RECORDS PROVIDED below:

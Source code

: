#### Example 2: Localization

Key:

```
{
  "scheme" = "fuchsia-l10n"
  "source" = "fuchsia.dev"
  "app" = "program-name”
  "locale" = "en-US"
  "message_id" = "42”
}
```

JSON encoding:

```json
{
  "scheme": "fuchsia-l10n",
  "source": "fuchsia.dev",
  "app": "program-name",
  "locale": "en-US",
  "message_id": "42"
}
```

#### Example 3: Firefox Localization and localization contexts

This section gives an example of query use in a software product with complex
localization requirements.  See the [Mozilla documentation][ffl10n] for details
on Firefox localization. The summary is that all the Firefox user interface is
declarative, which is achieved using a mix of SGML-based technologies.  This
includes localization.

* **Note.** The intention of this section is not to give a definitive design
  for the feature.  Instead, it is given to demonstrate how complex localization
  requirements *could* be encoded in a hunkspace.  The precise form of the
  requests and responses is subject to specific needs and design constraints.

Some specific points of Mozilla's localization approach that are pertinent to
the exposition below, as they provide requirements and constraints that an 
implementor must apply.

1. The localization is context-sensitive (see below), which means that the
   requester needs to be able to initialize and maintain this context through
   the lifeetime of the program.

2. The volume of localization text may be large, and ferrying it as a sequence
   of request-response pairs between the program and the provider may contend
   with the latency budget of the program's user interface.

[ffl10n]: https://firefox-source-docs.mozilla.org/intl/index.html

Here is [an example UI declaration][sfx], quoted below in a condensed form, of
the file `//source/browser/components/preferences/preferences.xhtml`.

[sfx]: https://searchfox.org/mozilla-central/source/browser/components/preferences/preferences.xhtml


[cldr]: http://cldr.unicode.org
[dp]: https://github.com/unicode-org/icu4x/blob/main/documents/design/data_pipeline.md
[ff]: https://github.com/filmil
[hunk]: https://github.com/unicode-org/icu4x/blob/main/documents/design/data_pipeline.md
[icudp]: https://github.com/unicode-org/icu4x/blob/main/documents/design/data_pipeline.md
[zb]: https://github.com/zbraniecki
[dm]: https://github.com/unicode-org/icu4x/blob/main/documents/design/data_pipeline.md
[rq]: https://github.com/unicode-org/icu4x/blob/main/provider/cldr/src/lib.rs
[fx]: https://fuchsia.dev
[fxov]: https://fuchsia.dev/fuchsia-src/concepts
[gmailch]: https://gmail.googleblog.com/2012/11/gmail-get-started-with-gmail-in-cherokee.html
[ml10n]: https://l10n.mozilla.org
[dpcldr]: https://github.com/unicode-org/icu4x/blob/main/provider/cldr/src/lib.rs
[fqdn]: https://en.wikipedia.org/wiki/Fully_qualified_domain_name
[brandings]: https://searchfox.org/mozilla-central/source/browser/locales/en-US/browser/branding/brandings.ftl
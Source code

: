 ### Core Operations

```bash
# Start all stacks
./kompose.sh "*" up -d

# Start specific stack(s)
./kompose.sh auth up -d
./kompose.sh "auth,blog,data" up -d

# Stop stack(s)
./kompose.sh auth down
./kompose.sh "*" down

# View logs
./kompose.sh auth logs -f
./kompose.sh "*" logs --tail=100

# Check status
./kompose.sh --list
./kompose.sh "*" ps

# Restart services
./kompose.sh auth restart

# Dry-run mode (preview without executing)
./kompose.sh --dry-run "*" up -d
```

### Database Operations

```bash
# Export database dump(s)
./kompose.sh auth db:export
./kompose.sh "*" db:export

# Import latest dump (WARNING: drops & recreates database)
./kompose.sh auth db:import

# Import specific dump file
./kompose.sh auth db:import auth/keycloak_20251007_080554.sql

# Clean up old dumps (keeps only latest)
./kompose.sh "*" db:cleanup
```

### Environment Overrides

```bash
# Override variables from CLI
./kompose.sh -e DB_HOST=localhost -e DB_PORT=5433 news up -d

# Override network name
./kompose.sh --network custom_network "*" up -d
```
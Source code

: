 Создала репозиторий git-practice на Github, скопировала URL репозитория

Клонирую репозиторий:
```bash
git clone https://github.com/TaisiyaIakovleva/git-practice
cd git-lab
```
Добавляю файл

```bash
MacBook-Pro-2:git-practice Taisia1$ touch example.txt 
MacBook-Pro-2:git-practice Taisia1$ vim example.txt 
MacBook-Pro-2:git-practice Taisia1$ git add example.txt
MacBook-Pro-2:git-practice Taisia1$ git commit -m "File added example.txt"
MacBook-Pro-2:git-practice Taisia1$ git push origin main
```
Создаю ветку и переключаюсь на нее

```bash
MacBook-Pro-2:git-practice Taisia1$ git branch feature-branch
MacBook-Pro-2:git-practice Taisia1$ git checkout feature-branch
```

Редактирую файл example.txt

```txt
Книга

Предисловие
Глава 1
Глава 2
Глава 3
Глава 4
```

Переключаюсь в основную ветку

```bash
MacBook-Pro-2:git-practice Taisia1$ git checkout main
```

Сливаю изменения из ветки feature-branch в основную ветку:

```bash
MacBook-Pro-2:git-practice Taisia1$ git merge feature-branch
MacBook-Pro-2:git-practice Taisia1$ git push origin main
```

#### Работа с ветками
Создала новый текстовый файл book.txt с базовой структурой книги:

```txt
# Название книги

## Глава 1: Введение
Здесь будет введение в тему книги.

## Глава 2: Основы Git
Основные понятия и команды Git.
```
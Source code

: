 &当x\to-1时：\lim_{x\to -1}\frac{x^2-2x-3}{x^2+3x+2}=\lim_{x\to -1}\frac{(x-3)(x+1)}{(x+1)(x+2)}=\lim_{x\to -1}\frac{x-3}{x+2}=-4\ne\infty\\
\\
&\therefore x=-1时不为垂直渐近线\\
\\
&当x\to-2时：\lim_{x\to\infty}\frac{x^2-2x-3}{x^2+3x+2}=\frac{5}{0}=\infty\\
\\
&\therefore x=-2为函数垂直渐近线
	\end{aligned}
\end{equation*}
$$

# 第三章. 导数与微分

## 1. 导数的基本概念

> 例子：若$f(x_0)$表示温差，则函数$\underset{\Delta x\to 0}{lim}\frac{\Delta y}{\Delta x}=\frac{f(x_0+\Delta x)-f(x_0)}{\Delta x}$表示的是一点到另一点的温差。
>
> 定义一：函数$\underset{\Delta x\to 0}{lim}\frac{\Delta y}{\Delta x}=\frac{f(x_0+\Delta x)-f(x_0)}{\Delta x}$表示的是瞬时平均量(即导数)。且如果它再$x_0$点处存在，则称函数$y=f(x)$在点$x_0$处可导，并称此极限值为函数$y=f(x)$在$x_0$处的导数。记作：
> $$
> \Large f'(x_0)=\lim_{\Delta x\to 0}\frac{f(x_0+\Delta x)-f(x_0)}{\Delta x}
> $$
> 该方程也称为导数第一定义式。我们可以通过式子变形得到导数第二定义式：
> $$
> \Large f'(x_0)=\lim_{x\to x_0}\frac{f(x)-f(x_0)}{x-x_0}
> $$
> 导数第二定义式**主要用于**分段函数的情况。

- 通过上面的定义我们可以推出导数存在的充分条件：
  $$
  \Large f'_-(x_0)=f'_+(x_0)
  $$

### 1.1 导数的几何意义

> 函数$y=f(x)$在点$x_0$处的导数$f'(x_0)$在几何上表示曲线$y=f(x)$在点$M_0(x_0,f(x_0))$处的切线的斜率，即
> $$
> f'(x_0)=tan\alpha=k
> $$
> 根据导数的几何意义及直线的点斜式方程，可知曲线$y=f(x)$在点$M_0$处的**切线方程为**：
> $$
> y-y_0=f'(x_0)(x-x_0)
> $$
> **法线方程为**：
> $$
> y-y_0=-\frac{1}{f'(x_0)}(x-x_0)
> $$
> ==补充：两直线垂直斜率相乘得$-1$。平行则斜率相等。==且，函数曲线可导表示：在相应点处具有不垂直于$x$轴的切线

End of RECORDS PROVIDED.

* _WORK TO COMPLETE_
Write out the listing exactly, keeping every character.

* _YOUR RESPONSE_
Source code

:#### Example 2: Localization

Key:

```
{
  "scheme" = "fuchsia-l10n"
  "source" = "fuchsia.dev"
  "app" = "program-name”
  "locale" = "en-US"
  "message_id" = "42”
}
```

JSON encoding:

```json
{
  "scheme": "fuchsia-l10n",
  "source": "fuchsia.dev",
  "app": "program-name",
  "locale": "en-US",
  "message_id": "42"
}
```

#### Example 3: Firefox Localization and localization contexts

This section gives an example of query use in a software product with complex
localization requirements.  See the [Mozilla documentation][ffl10n] for details
on Firefox localization. The summary is that all the Firefox user interface is
declarative, which is achieved using a mix of SGML-based technologies.  This
includes localization.

* **Note.** The intention of this section is not to give a definitive design
  for the feature.  Instead, it is given to demonstrate how complex localization
  requirements *could* be encoded in a hunkspace.  The precise form of the
  requests and responses is subject to specific needs and design constraints.

Some specific points of Mozilla's localization approach that are pertinent to
the exposition below, as they provide requirements and constraints that an 
implementor must apply.

1. The localization is context-sensitive (see below), which means that the
   requester needs to be able to initialize and maintain this context through
   the lifeetime of the program.

2. The volume of localization text may be large, and ferrying it as a sequence
   of request-response pairs between the program and the provider may contend
   with the latency budget of the program's user interface.

[ffl10n]: https://firefox-source-docs.mozilla.org/intl/index.html

Here is [an example UI declaration][sfx], quoted below in a condensed form, of
the file `//source/browser/components/preferences/preferences.xhtml`.

[sfx]: https://searchfox.org/mozilla-central/source/browser/components/preferences/preferences.xhtml


[cldr]: http://cldr.unicode.org
[dp]: https://github.com/unicode-org/icu4x/blob/main/documents/design/data_pipeline.md
[ff]: https://github.com/filmil
[hunk]: https://github.com/unicode-org/icu4x/blob/main/documents/design/data_pipeline.md
[icudp]: https://github.com/unicode-org/icu4x/blob/main/documents/design/data_pipeline.md
[zb]: https://github.com/zbraniecki
[dm]: https://github.com/unicode-org/icu4x/blob/main/documents/design/data_pipeline.md
[rq]: https://github.com/unicode-org/icu4x/blob/main/provider/cldr/src/lib.rs
[fx]: https://fuchsia.dev
[fxov]: https://fuchsia.dev/fuchsia-src/concepts
[gmailch]: https://gmail.googleblog.com/2012/11/gmail-get-started-with-gmail-in-cherokee.html
[ml10n]: https://l10n.mozilla.org
[dpcldr]: https://github.com/unicode-org/icu4x/blob/main/provider/cldr/src/lib.rs
[fqdn]: https://en.wikipedia.org/wiki/Fully_qualified_domain_name
[brandings]: https://searchfox.org/mozilla-central/source/browser/locales/en-US/browser/branding/brandings.ftl
Source code

: ### Core Operations

```bash
# Start all stacks
./kompose.sh "*" up -d

# Start specific stack(s)
./kompose.sh auth up -d
./kompose.sh "auth,blog,data" up -d

# Stop stack(s)
./kompose.sh auth down
./kompose.sh "*" down

# View logs
./kompose.sh auth logs -f
./kompose.sh "*" logs --tail=100

# Check status
./kompose.sh --list
./kompose.sh "*" ps

# Restart services
./kompose.sh auth restart

# Dry-run mode (preview without executing)
./kompose.sh --dry-run "*" up -d
```

### Database Operations

```bash
# Export database dump(s)
./kompose.sh auth db:export
./kompose.sh "*" db:export

# Import latest dump (WARNING: drops & recreates database)
./kompose.sh auth db:import

# Import specific dump file
./kompose.sh auth db:import auth/keycloak_20251007_080554.sql

# Clean up old dumps (keeps only latest)
./kompose.sh "*" db:cleanup
```

### Environment Overrides

```bash
# Override variables from CLI
./kompose.sh -e DB_HOST=localhost -e DB_PORT=5433 news up -d

# Override network name
./kompose.sh --network custom_network "*" up -d
```
Source code

: Создала репозиторий git-practice на Github, скопировала URL репозитория

Клонирую репозиторий:
```bash
git clone https://github.com/TaisiyaIakovleva/git-practice
cd git-lab
```
Добавляю файл

```bash
MacBook-Pro-2:git-practice Taisia1$ touch example.txt 
MacBook-Pro-2:git-practice Taisia1$ vim example.txt 
MacBook-Pro-2:git-practice Taisia1$ git add example.txt
MacBook-Pro-2:git-practice Taisia1$ git commit -m "File added example.txt"
MacBook-Pro-2:git-practice Taisia1$ git push origin main
```
Создаю ветку и переключаюсь на нее

```bash
MacBook-Pro-2:git-practice Taisia1$ git branch feature-branch
MacBook-Pro-2:git-practice Taisia1$ git checkout feature-branch
```

Редактирую файл example.txt

```txt
Книга

Предисловие
Глава 1
Глава 2
Глава 3
Глава 4
```

Переключаюсь в основную ветку

```bash
MacBook-Pro-2:git-practice Taisia1$ git checkout main
```

Сливаю изменения из ветки feature-branch в основную ветку:

```bash
MacBook-Pro-2:git-practice Taisia1$ git merge feature-branch
MacBook-Pro-2:git-practice Taisia1$ git push origin main
```

#### Работа с ветками
Создала новый текстовый файл book.txt с базовой структурой книги:

```txt
# Название книги

## Глава 1: Введение
Здесь будет введение в тему книги.

## Глава 2: Основы Git
Основные понятия и команды Git.
```
Source code

: &当x\to-1时：\lim_{x\to -1}\frac{x^2-2x-3}{x^2+3x+2}=\lim_{x\to -1}\frac{(x-3)(x+1)}{(x+1)(x+2)}=\lim_{x\to -1}\frac{x-3}{x+2}=-4\ne\infty\\
\\
&\therefore x=-1时不为垂直渐近线\\
\\
&当x\to-2时：\lim_{x\to\infty}\frac{x^2-2x-3}{x^2+3x+2}=\frac{5}{0}=\infty\\
\\
&\therefore x=-2为函数垂直渐近线
	\end{aligned}
\end{equation*}
$$

# 第三章. 导数与微分

## 1. 导数的基本概念

> 例子：若$f(x_0)$表示温差，则函数$\underset{\Delta x\to 0}{lim}\frac{\Delta y}{\Delta x}=\frac{f(x_0+\Delta x)-f(x_0)}{\Delta x}$表示的是一点到另一点的温差。
>
> 定义一：函数$\underset{\Delta x\to 0}{lim}\frac{\Delta y}{\Delta x}=\frac{f(x_0+\Delta x)-f(x_0)}{\Delta x}$表示的是瞬时平均量(即导数)。且如果它再$x_0$点处存在，则称函数$y=f(x)$在点$x_0$处可导，并称此极限值为函数$y=f(x)$在$x_0$处的导数。记作：
> $$
> \Large f'(x_0)=\lim_{\Delta x\to 0}\frac{f(x_0+\Delta x)-f(x_0)}{\Delta x}
> $$
> 该方程也称为导数第一定义式。我们可以通过式子变形得到导数第二定义式：
> $$
> \Large f'(x_0)=\lim_{x\to x_0}\frac{f(x)-f(x_0)}{x-x_0}
> $$
> 导数第二定义式**主要用于**分段函数的情况。

- 通过上面的定义我们可以推出导数存在的充分条件：
  $$
  \Large f'_-(x_0)=f'_+(x_0)
  $$

### 1.1 导数的几何意义

> 函数$y=f(x)$在点$x_0$处的导数$f'(x_0)$在几何上表示曲线$y=f(x)$在点$M_0(x_0,f(x_0))$处的切线的斜率，即
> $$
> f'(x_0)=tan\alpha=k
> $$
> 根据导数的几何意义及直线的点斜式方程，可知曲线$y=f(x)$在点$M_0$处的**切线方程为**：
> $$
> y-y_0=f'(x_0)(x-x_0)
> $$
> **法线方程为**：
> $$
> y-y_0=-\frac{1}{f'(x_0)}(x-x_0)
> $$
> ==补充：两直线垂直斜率相乘得$-1$。平行则斜率相等。==且，函数曲线可导表示：在相应点处具有不垂直于$x$轴的切线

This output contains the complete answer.